Instead of loud neighbors you have to deal with white trash family fights and drunk driving everywhere. Meanwhile everyone has a chip on their shoulder about city and suburban people ruining their world somehow yet they never participate in any of it lmfao.
I never hear my neighbors in a rural area. This community is so blatantly full of shit it’s laughable. As if you don’t deal with white trash or drunk drivers anywhere else. Instead in an apartment the white trash are banging each other with the windows open and getting arrested at 3 am with 8 cop cars flashing their lights in the parking lot.
No one listens to ideas from fuckcars-type people because they’re gaslighting lies that no one except other niche weirdos sympathizes with. Please do keep trying to tell rural people how much worse their situation is than living in an apartment. You don’t sound like a condescending jerk at all.

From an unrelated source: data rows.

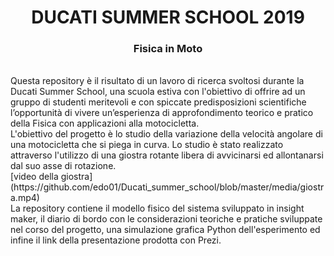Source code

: <div align="center">
  <h1>DUCATI SUMMER SCHOOL 2019</h1>
  <h3>Fisica in Moto</h3>
</div><br>
Questa repository è il risultato di un lavoro di ricerca svoltosi durante la Ducati Summer School,
una scuola estiva con l'obiettivo di offrire ad un gruppo di studenti meritevoli e con spiccate predisposizioni
scientifiche l’opportunità di vivere un’esperienza di approfondimento teorico e pratico della Fisica con applicazioni alla
motocicletta.<br>
L'obiettivo del progetto è lo studio della variazione della velocità angolare di una motocicletta che si piega in curva. Lo studio
è stato realizzato attraverso l'utilizzo di una giostra rotante libera di avvicinarsi ed allontanarsi dal suo asse di rotazione.<br>
[video della giostra](https://github.com/edo01/Ducati_summer_school/blob/master/media/giostra.mp4)
<br>
La repository contiene il modello fisico del sistema sviluppato in insight maker, il diario di bordo con le considerazioni teoriche
e pratiche sviluppate nel corso del progetto, una simulazione grafica Python dell'esperimento ed
infine il link della presentazione prodotta con Prezi.
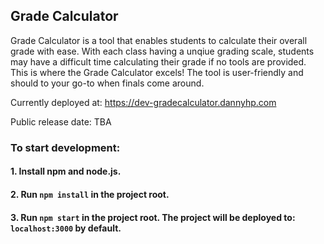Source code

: ## Grade Calculator
Grade Calculator is a tool that enables students to calculate their overall grade with ease. With each class having
a unqiue grading scale, students may have a difficult time calculating their grade if no tools are provided. This is
where the Grade Calculator excels! The tool is user-friendly and should to your go-to when finals come around.

Currently deployed at: https://dev-gradecalculator.dannyhp.com

Public release date: TBA

### To start development:
#### 1. Install npm and node.js.
#### 2. Run `npm install` in the project root.
#### 3. Run `npm start` in the project root. The project will be deployed to: `localhost:3000` by default.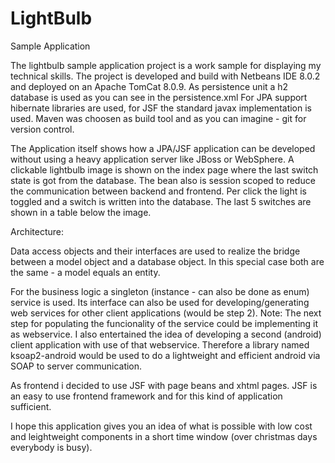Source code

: LightBulb
=========

Sample Application

The lightbulb sample application project is a work sample for displaying my technical skills. The project is developed and build with Netbeans IDE 8.0.2 and deployed on an Apache TomCat 8.0.9. As persistence unit a h2 database is used as you can see in the persistence.xml For JPA support hibernate libraries are used, for JSF the standard javax implementation is used. Maven was choosen as build tool and as you can imagine - git for version control.

The Application itself shows how a JPA/JSF application can be developed without using a heavy application server like JBoss or WebSphere. A clickable lightbulb image is shown on the index page where the last switch state is got from the database. The bean also is session scoped to reduce the communication between backend and frontend. Per click the light is toggled and a switch is written into the database. The last 5 switches are shown in a table below the image.

Architecture:

Data access objects and their interfaces are used to realize the bridge between a model object and a database object. In this special case both are the same - a model equals an entity.

For the business logic a singleton (instance - can also be done as enum) service is used. Its interface can also be used for developing/generating web services for other client applications (would be step 2). Note: The next step for populating the funcionality of the service could be implementing it as webservice. I also entertained the idea of developing a second (android) client application with use of that webservice. Therefore a library named ksoap2-android would be used to do a lightweight and efficient android via SOAP to server communication. 

As frontend i decided to use JSF with page beans and xhtml pages. JSF is an easy to use frontend framework and for this kind of application sufficient. 

I hope this application gives you an idea of what is possible with low cost and leightweight components in a short time window (over christmas days everybody is busy).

You could have just admitted there are pros and cons to both but instead you go on this gaslighting crusade to try prove someone else’s lived experience wrong. Good luck with that approach, no one is listening to you except other weirdos.
I lived both in dense neighborhoods, rural neighborhoods, and suburbs. Trust me, the more things you give your neighbor to do, the more shenanigans they will make, especially in place where everyone is bored out of their mind.

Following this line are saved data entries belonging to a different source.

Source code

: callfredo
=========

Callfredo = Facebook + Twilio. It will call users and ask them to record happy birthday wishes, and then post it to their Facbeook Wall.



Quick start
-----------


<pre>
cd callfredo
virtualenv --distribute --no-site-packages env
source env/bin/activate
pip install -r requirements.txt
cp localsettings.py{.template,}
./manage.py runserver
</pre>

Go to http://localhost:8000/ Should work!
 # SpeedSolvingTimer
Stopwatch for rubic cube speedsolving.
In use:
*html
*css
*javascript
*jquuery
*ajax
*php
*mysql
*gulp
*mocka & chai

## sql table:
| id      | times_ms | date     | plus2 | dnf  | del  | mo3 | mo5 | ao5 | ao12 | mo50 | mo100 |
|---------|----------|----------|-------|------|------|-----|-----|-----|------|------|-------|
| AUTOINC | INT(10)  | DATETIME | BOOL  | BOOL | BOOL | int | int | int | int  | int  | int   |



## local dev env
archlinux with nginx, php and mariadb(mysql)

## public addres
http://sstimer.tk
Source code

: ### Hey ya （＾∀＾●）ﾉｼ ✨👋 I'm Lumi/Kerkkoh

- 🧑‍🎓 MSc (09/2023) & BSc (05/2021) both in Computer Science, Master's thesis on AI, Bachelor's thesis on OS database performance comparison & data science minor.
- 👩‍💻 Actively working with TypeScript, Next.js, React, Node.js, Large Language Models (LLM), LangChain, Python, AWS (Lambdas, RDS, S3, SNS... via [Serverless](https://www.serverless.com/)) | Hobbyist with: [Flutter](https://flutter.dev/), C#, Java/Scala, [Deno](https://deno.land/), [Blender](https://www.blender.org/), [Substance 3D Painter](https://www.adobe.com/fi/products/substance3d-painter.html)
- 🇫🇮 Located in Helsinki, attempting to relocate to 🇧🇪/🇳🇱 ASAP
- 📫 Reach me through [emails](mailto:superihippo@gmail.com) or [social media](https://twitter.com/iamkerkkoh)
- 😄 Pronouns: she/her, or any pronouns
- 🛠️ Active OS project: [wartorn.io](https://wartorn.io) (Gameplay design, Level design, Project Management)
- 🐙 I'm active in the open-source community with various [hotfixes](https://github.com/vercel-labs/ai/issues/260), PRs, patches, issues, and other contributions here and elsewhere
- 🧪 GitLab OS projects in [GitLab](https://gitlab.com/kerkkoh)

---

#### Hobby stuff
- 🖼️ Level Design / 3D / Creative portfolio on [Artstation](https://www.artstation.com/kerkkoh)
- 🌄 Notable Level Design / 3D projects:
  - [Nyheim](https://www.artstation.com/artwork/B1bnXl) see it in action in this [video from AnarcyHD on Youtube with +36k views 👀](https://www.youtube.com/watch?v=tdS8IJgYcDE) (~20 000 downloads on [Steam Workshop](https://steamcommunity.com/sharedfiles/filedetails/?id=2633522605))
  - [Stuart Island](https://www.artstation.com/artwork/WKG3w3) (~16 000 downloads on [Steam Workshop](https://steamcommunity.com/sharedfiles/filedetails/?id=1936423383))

What about going to your doorstep to tell you that you need to maintain a lawn? your door needs to be a certain color? Or you cannot park your car on your own property? Or you cannot park somewhere simply because "they have always parked there? Or deafening motor noise that can be heard a block away right across the road from you? leaf blower and lawn mower so loud that literally require the person to wear a head phone to operate safely, right next to your house?
These are just a few things I have seen in the suburbs. Are these count as “close enough to you”?
No, I have experience none of these in the cities, because a lot of time, there is no HOA, most places do not have lawns, and I dont need a car in the city.
Also there are in general lawn mowing and leaf blowing are much more moderate in city, because they know they are surrounded by people.
That’s only true if the apartment is a shitty American 5 over 1 stick building. In a modern concrete apartment with concrete internal walls you wouldn’t hear the neighbors.
You don’t even need concrete. I’m in a modern building made from mass timber construction, and it’s dead quiet inside my apartment – except for the hum of my AC and the sounds of my cat meowing whenever he wants attention.
Take it from someone who is autistic, highly introverted and has only lived in apartments in my adult life: you do not ever need to see or interact with your neighbors. It’s as optional as with a house. The most I see of my neighbors is that once every few weeks I might stand in the elevator with one of them for 15 seconds.
Yup. My prior experience with apartments - even single height apartments - is that either you’re going to annoy someone with sounds (had a neighbor that worked nights and hated every thing I did when I was home) or you’ll be annoyed with someone not being quiet when you personally need it.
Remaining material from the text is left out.